The ElementMarker for the boundary for the DirichletCondition is 1. The solution to the PDE is obtained with

sol = NDSolveValue[{D[u[x, y], x, x] + D[u[x, y], y, y] == -3, 
    DirichletCondition[u[x, y] == 0, ElementMarker == 1]}, 
   u, {x, y} ∈ mesh]

Addendum

For some reason, I was initially curious about what seemed to be somewhat excessive refinement by ParametricPlot and also with controlling the mesh size on each segment of the boundary. When the edges have greatly different lengths, this will be desirable. If we assume that the parametrizations do not change their velocity much, then it seemed one might obtain a more uniform mesh with Table or Range without too much trouble. The subdivision of the interval {t, 0, 1} of the parameterizations should depend on the arc length of the edge and maximum cell measure.

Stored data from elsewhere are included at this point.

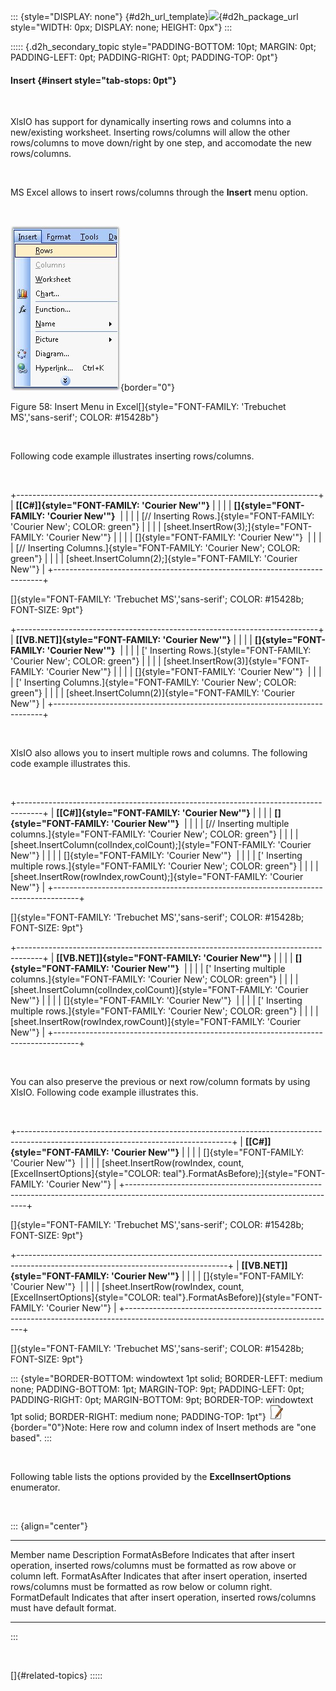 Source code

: ::: {style="DISPLAY: none"}
[](ms-xhelp:///?Id=d2h_url_template){#d2h_url_template}![](!package_url!){#d2h_package_url style="WIDTH: 0px; DISPLAY: none; HEIGHT: 0px"}
:::

::::: {.d2h_secondary_topic style="PADDING-BOTTOM: 10pt; MARGIN: 0pt; PADDING-LEFT: 0pt; PADDING-RIGHT: 0pt; PADDING-TOP: 0pt"}
#### Insert {#insert style="tab-stops: 0pt"}

 

XlsIO has support for dynamically inserting rows and columns into a new/existing worksheet. Inserting rows/columns will allow the other rows/columns to move down/right by one step, and accomodate the new rows/columns.

 

MS Excel allows to insert rows/columns through the **Insert** menu option.

 

![](ImagesExt/image47_62.jpg){border="0"}

Figure 58: Insert Menu in Excel[]{style="FONT-FAMILY: 'Trebuchet MS','sans-serif'; COLOR: #15428b"}

 

Following code example illustrates inserting rows/columns.

 

+---------------------------------------------------------------------------+
| **[\[C#\]]{style="FONT-FAMILY: 'Courier New'"}**                          |
|                                                                           |
| **[]{style="FONT-FAMILY: 'Courier New'"}**                                |
|                                                                           |
| [// Inserting Rows.]{style="FONT-FAMILY: 'Courier New'; COLOR: green"}    |
|                                                                           |
| [sheet.InsertRow(3);]{style="FONT-FAMILY: 'Courier New'"}                 |
|                                                                           |
| []{style="FONT-FAMILY: 'Courier New'"}                                    |
|                                                                           |
| [// Inserting Columns.]{style="FONT-FAMILY: 'Courier New'; COLOR: green"} |
|                                                                           |
| [sheet.InsertColumn(2);]{style="FONT-FAMILY: 'Courier New'"}              |
+---------------------------------------------------------------------------+

[]{style="FONT-FAMILY: 'Trebuchet MS','sans-serif'; COLOR: #15428b; FONT-SIZE: 9pt"} 

+---------------------------------------------------------------------------+
| **[\[VB.NET\]]{style="FONT-FAMILY: 'Courier New'"}**                      |
|                                                                           |
| **[]{style="FONT-FAMILY: 'Courier New'"}**                                |
|                                                                           |
| [\' Inserting Rows.]{style="FONT-FAMILY: 'Courier New'; COLOR: green"}    |
|                                                                           |
| [sheet.InsertRow(3)]{style="FONT-FAMILY: 'Courier New'"}                  |
|                                                                           |
| []{style="FONT-FAMILY: 'Courier New'"}                                    |
|                                                                           |
| [\' Inserting Columns.]{style="FONT-FAMILY: 'Courier New'; COLOR: green"} |
|                                                                           |
| [sheet.InsertColumn(2)]{style="FONT-FAMILY: 'Courier New'"}               |
+---------------------------------------------------------------------------+

 

XlsIO also allows you to insert multiple rows and columns. The following code example illustrates this.

 

+------------------------------------------------------------------------------------+
| **[\[C#\]]{style="FONT-FAMILY: 'Courier New'"}**                                   |
|                                                                                    |
| **[]{style="FONT-FAMILY: 'Courier New'"}**                                         |
|                                                                                    |
| [// Inserting multiple columns.]{style="FONT-FAMILY: 'Courier New'; COLOR: green"} |
|                                                                                    |
| [sheet.InsertColumn(colIndex,colCount);]{style="FONT-FAMILY: 'Courier New'"}       |
|                                                                                    |
| []{style="FONT-FAMILY: 'Courier New'"}                                             |
|                                                                                    |
| [\' Inserting multiple rows.]{style="FONT-FAMILY: 'Courier New'; COLOR: green"}    |
|                                                                                    |
| [sheet.InsertRow(rowIndex,rowCount);]{style="FONT-FAMILY: 'Courier New'"}          |
+------------------------------------------------------------------------------------+

[]{style="FONT-FAMILY: 'Trebuchet MS','sans-serif'; COLOR: #15428b; FONT-SIZE: 9pt"} 

+------------------------------------------------------------------------------------+
| **[\[VB.NET\]]{style="FONT-FAMILY: 'Courier New'"}**                               |
|                                                                                    |
| **[]{style="FONT-FAMILY: 'Courier New'"}**                                         |
|                                                                                    |
| [\' Inserting multiple columns.]{style="FONT-FAMILY: 'Courier New'; COLOR: green"} |
|                                                                                    |
| [sheet.InsertColumn(colIndex,colCount)]{style="FONT-FAMILY: 'Courier New'"}        |
|                                                                                    |
| []{style="FONT-FAMILY: 'Courier New'"}                                             |
|                                                                                    |
| [\' Inserting multiple rows.]{style="FONT-FAMILY: 'Courier New'; COLOR: green"}    |
|                                                                                    |
| [sheet.InsertRow(rowIndex,rowCount)]{style="FONT-FAMILY: 'Courier New'"}           |
+------------------------------------------------------------------------------------+

 

You can also preserve the previous or next row/column formats by using XlsIO. Following code example illustrates this.

 

+-----------------------------------------------------------------------------------------------------------------------------------+
| **[\[C#\]]{style="FONT-FAMILY: 'Courier New'"}**                                                                                  |
|                                                                                                                                   |
| []{style="FONT-FAMILY: 'Courier New'"}                                                                                            |
|                                                                                                                                   |
| [sheet.InsertRow(rowIndex, count, [ExcelInsertOptions]{style="COLOR: teal"}.FormatAsBefore);]{style="FONT-FAMILY: 'Courier New'"} |
+-----------------------------------------------------------------------------------------------------------------------------------+

[]{style="FONT-FAMILY: 'Trebuchet MS','sans-serif'; COLOR: #15428b; FONT-SIZE: 9pt"} 

+----------------------------------------------------------------------------------------------------------------------------------+
| **[\[VB.NET\]]{style="FONT-FAMILY: 'Courier New'"}**                                                                             |
|                                                                                                                                  |
| []{style="FONT-FAMILY: 'Courier New'"}                                                                                           |
|                                                                                                                                  |
| [sheet.InsertRow(rowIndex, count, [ExcelInsertOptions]{style="COLOR: teal"}.FormatAsBefore)]{style="FONT-FAMILY: 'Courier New'"} |
+----------------------------------------------------------------------------------------------------------------------------------+

[]{style="FONT-FAMILY: 'Trebuchet MS','sans-serif'; COLOR: #15428b; FONT-SIZE: 9pt"} 

::: {style="BORDER-BOTTOM: windowtext 1pt solid; BORDER-LEFT: medium none; PADDING-BOTTOM: 1pt; MARGIN-TOP: 9pt; PADDING-LEFT: 0pt; PADDING-RIGHT: 0pt; MARGIN-BOTTOM: 9pt; BORDER-TOP: windowtext 1pt solid; BORDER-RIGHT: medium none; PADDING-TOP: 1pt"}
![](ImagesExt/image47_1.jpg){border="0"}Note: Here row and column index of Insert methods are \"one based\".
:::

 

Following table lists the options provided by the **ExcelInsertOptions** enumerator.

 

::: {align="center"}
  ---------------- --------------------------------------------------------------------------------------------------------------
  Member name      Description
  FormatAsBefore   Indicates that after insert operation, inserted rows/columns must be formatted as row above or column left.
  FormatAsAfter    Indicates that after insert operation, inserted rows/columns must be formatted as row below or column right.
  FormatDefault    Indicates that after insert operation, inserted rows/columns must have default format.
  ---------------- --------------------------------------------------------------------------------------------------------------
:::

 

[]{#related-topics}
:::::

parametricEdgesToBoundaryMesh[edgefns_, 
   opts : OptionsPattern[ToBoundaryMesh]] := 
  With[{lengths = Map[ArcLength@DiscretizeRegion@Line@Table[#[t], {t, 0., 1., 1/32}] &, edgefns]},
   With[{ninteverals = Map[Ceiling[(1/If[NumericQ[#], #, Max[lengths]/50.] &@
            OptionValue["MaxBoundaryCellMeasure"]) #] &, lengths]},
    edgesToBoundaryMesh[
     MapThread[Function[t, #[t]] /@ Rescale[Range[0, #2], {0., #2}] &, {edgefns, ninteverals}],
     opts]
    ]];

ClearAll[parametricPatch];
SetAttributes[parametricPatch, HoldAll];
parametricPatch[f_, domain : {{u1_, u2_}, {v1_, v2_}} : {{0, 1}, {0, 1}}] :=
  Activate[
   Function /@ Inactive[f] @@@ Transpose@MapThread[Rescale,
       {Transpose[{{#1, v1}, {u2, #1}, {u2 - #1, v2}, {u1, v2 - #1}}],
        {{u1, u2}, {v1, v2}}}]
   ];

The utility parametricPatch takes a parametrization f over a rectangular domain and returns a list of parametrizations of the edges over the unit interval.

bmesh = parametricEdgesToBoundaryMesh[
  parametricPatch[bezierfunc], "MaxBoundaryCellMeasure" -> 2.];
mesh = ToElementMesh[bmesh];
mesh["Wireframe"]

Mathematica graphics

This has 254 triangles compared to over 3000 with the default ParametricPlot. This is not a great advantage in this particular case. I think the important consideration here is to divide the edge segments of the boundary into similarly sized line elements.